▶ [The records]
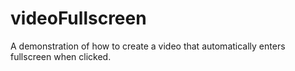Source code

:# videoFullscreen

A demonstration of how to create a video that automatically enters fullscreen when clicked.
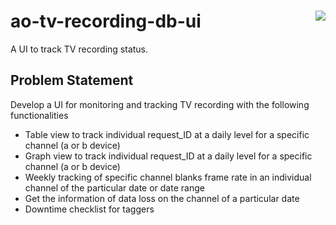 # ao-tv-recording-db-ui <a href="https://athenasowl.tv"><img align="right" src="https://imgur.com/rJzO7hX.png"></a>

A UI to track TV recording status.

## Problem Statement

Develop a UI for monitoring and tracking TV recording with the following functionalities

- Table view to track individual request_ID at a daily level for a specific channel (a or b device)
- Graph view to track individual request_ID at a daily level for a specific channel (a or b device)
- Weekly tracking of specific channel blanks frame rate in an individual channel of the particular date or date range
- Get the information of data loss on the channel of a particular date
- Downtime checklist for taggers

▶ [The problem]
Each record is to be written out exactly. No picture goes in.

▶ [Written reply]
Source code

:# videoFullscreen

A demonstration of how to create a video that automatically enters fullscreen when clicked.
 # ao-tv-recording-db-ui <a href="https://athenasowl.tv"><img align="right" src="https://imgur.com/rJzO7hX.png"></a>

A UI to track TV recording status.

## Problem Statement

Develop a UI for monitoring and tracking TV recording with the following functionalities

- Table view to track individual request_ID at a daily level for a specific channel (a or b device)
- Graph view to track individual request_ID at a daily level for a specific channel (a or b device)
- Weekly tracking of specific channel blanks frame rate in an individual channel of the particular date or date range
- Get the information of data loss on the channel of a particular date
- Downtime checklist for taggers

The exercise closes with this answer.